Work instructions: In the entries below, find the line with "A few other" and print exactly every line from there up to and including the line with "- If you work", with no other lines.
++++ Input data
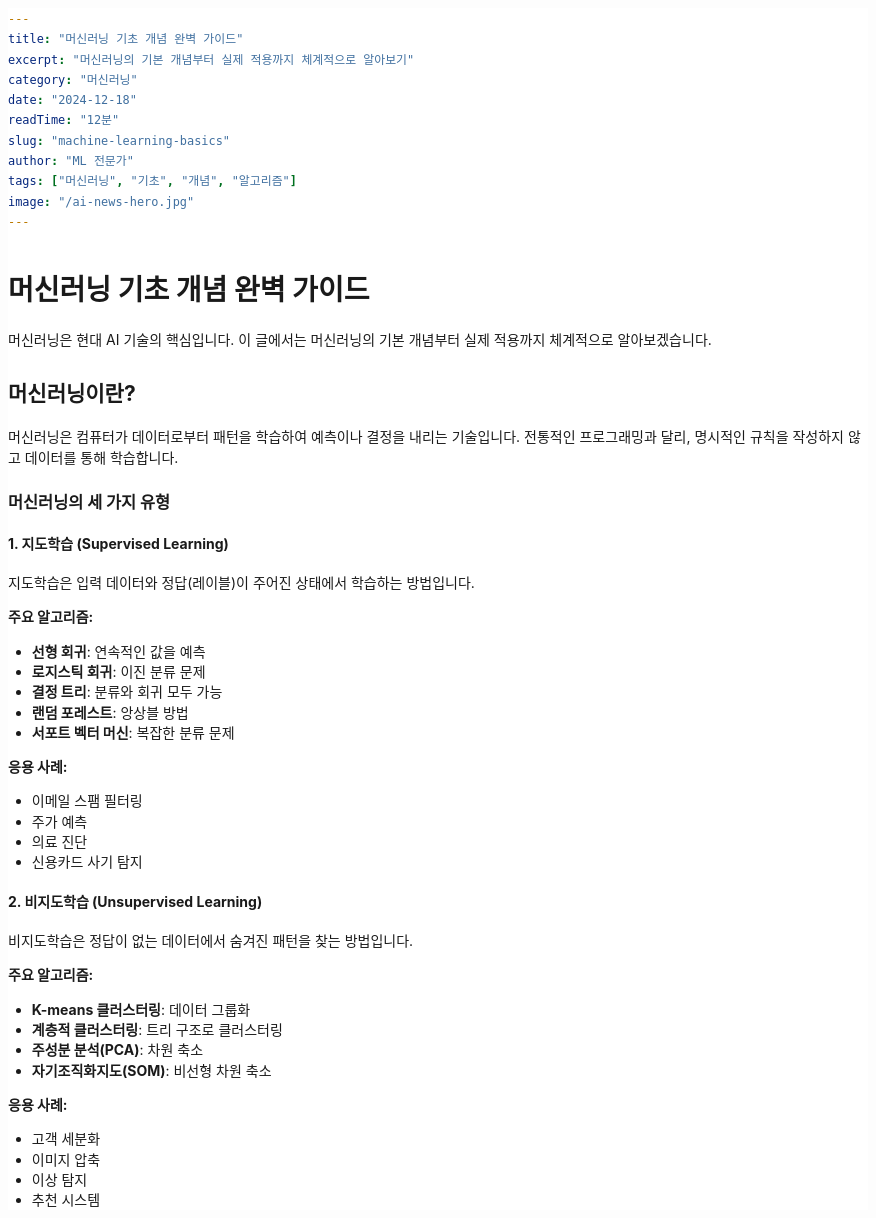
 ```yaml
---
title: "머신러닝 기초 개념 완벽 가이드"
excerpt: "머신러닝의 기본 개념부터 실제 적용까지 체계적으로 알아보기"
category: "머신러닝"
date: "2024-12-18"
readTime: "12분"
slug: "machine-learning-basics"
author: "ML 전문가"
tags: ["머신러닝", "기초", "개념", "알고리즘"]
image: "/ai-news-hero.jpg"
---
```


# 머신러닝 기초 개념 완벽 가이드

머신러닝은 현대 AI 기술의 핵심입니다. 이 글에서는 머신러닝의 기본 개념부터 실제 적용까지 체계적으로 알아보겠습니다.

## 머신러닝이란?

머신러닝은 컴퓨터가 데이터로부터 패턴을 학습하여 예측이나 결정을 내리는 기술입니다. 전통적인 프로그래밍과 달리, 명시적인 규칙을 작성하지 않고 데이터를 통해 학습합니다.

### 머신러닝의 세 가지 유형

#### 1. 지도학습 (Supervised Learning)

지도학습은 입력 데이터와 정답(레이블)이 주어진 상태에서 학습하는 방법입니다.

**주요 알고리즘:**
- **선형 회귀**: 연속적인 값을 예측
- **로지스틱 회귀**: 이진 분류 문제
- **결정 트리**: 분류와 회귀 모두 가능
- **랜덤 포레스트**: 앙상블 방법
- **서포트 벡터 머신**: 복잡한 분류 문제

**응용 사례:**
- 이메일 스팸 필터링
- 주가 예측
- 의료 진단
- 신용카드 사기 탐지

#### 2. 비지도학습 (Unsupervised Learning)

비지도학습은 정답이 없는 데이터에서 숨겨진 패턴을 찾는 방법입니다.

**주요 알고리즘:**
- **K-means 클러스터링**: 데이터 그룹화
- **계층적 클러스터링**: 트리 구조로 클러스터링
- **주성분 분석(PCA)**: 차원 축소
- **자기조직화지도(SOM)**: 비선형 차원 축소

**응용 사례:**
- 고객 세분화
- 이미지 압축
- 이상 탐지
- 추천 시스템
++++++++
++++ Input data
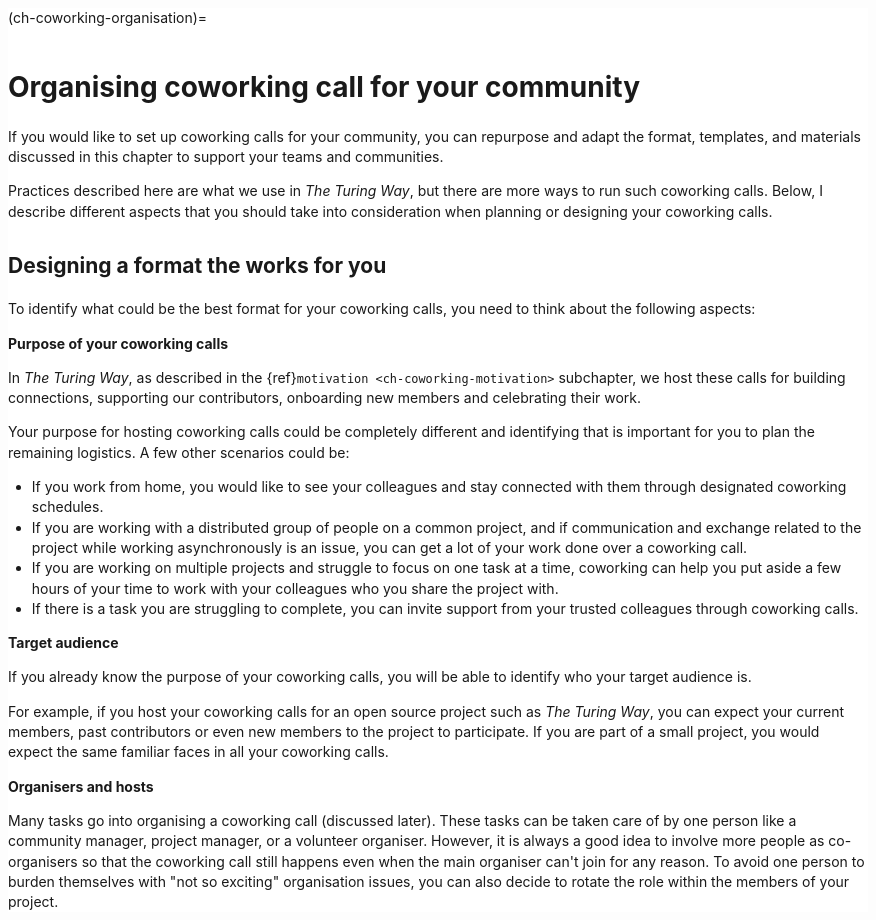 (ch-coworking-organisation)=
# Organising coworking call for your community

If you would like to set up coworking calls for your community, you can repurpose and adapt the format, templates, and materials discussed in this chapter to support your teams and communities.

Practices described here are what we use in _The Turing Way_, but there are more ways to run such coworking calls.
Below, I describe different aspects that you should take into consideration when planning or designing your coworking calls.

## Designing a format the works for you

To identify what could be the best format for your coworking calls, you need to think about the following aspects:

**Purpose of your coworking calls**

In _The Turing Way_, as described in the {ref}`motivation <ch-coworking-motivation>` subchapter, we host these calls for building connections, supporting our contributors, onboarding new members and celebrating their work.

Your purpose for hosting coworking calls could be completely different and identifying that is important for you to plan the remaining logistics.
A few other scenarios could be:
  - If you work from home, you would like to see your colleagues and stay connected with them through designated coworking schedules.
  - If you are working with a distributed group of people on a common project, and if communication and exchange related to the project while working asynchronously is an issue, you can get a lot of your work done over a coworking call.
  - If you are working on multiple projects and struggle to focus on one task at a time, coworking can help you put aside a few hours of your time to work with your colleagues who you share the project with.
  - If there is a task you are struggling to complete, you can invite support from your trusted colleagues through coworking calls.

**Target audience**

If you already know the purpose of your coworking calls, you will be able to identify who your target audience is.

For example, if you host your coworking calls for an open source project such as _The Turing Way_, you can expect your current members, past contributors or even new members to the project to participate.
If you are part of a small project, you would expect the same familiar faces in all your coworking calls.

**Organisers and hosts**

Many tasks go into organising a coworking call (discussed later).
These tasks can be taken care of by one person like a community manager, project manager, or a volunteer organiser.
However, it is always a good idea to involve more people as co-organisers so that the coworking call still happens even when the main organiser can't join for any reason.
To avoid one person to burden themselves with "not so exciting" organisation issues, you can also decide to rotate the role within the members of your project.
++++++++
Task solution:
A few other scenarios could be:
  - If you work from home, you would like to see your colleagues and stay connected with them through designated coworking schedules.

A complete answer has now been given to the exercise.